What the exercise asks: Go through the material below and copy all lines with "chapter".

Data for review:
- - - - - - -

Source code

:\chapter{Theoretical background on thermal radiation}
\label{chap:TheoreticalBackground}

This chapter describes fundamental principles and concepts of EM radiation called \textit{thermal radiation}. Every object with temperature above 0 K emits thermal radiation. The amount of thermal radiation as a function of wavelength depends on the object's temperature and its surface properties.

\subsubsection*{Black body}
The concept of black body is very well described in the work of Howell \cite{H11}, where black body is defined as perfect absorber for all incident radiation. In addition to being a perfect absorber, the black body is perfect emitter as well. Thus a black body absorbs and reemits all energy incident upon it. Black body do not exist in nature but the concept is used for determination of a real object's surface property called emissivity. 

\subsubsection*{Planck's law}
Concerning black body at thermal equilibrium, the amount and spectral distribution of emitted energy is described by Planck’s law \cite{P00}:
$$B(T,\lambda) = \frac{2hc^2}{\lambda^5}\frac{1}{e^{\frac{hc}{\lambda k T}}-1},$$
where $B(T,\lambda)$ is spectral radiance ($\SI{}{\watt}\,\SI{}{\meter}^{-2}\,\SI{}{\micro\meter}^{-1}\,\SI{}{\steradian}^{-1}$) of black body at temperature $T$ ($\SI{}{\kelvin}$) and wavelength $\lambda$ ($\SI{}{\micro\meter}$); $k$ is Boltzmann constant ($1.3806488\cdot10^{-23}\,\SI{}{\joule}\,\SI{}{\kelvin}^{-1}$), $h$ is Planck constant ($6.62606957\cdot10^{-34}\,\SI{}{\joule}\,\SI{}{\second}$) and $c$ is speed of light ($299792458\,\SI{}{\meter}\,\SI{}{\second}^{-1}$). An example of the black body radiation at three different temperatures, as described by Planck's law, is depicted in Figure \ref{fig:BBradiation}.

- - - - - - -

Written response:
:\chapter{Theoretical background on thermal radiation}
This chapter describes fundamental principles and concepts of EM radiation called \textit{thermal radiation}. Every object with temperature above 0 K emits thermal radiation. The amount of thermal radiation as a function of wavelength depends on the object's temperature and its surface properties.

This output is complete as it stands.